Mathematica does not know the difference between indexed functions
and functions of an integer. Apparently when you try to compute the
derivative of something like a[1] you get

Dt[a[1],x] = Dt[1,x]*Derivative[1][a][1]

This is useful if you want to make constants without having to worry about
derivatives acting correctly. Unfortunately it makes it hard to create
indexed functions.

One workaround that I have used is to move back and forth between two forms
of the function a[i]. I create a sequence of functions a1, a2, etc
and convert between them using;

Cat[dumx_,dumy_] := ToExpression[StringJoin[ToString[dumx],ToString[dumy]]];
subI = {a[i_] :> Cat[a,i]};

and

subII = Table[Cat[a,i] -> a[i], {i,numberofa}]

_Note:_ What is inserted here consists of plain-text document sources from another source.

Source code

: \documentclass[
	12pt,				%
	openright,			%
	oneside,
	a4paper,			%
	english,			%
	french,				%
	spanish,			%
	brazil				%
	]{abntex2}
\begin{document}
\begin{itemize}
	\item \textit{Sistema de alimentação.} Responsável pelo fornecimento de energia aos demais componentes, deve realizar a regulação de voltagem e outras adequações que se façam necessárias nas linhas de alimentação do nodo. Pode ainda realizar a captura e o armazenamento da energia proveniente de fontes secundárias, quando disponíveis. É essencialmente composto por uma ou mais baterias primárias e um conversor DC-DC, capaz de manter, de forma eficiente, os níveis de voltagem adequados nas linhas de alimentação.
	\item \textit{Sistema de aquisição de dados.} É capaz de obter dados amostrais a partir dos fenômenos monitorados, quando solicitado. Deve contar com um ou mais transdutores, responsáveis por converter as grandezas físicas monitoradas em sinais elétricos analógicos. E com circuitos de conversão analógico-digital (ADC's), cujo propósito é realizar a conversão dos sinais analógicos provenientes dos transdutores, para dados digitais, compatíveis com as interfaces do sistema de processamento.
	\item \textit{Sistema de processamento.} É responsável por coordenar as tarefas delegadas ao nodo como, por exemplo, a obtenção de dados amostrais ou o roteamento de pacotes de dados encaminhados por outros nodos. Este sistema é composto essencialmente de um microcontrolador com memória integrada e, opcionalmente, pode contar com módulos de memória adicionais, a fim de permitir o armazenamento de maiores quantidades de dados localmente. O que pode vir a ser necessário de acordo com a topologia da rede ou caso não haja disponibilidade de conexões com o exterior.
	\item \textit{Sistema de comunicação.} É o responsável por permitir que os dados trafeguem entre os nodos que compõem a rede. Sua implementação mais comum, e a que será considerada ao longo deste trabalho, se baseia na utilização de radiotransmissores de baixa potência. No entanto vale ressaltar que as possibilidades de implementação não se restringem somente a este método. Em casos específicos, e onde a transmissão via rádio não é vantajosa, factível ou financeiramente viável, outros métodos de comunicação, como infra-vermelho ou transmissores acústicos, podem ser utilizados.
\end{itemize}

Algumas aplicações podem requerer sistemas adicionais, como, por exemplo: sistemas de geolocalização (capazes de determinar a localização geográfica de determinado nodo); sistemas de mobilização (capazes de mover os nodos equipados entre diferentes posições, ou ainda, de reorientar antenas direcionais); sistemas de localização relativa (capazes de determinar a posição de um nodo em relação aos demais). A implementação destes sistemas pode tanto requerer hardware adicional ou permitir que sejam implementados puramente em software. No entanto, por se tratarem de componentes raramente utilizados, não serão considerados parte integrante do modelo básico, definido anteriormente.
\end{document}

=================================
In[3]:= a[4] /. subI

Out[3]= a4

In[4]:= numberofa = 10

Out[4]= 10

In[6]:= a4 /. subII

Out[6]= a[4]
=================================

Of course this is pretty crude and requires that you know how many indexed
functions you are going to have.

A second method is to make "a" an array of Function objects.

For example:
===================================
In[9]:= Clear[a]

In[10]:= a = {Sin, Cos, (1 + #)^2 &};

In[11]:= a[[1]][t]

Out[11]= Sin[t]

In[12]:= a[[3]][x]

2
Out[12]= (1 + x)
==================================

Then you can differentiate elements of the vector "a"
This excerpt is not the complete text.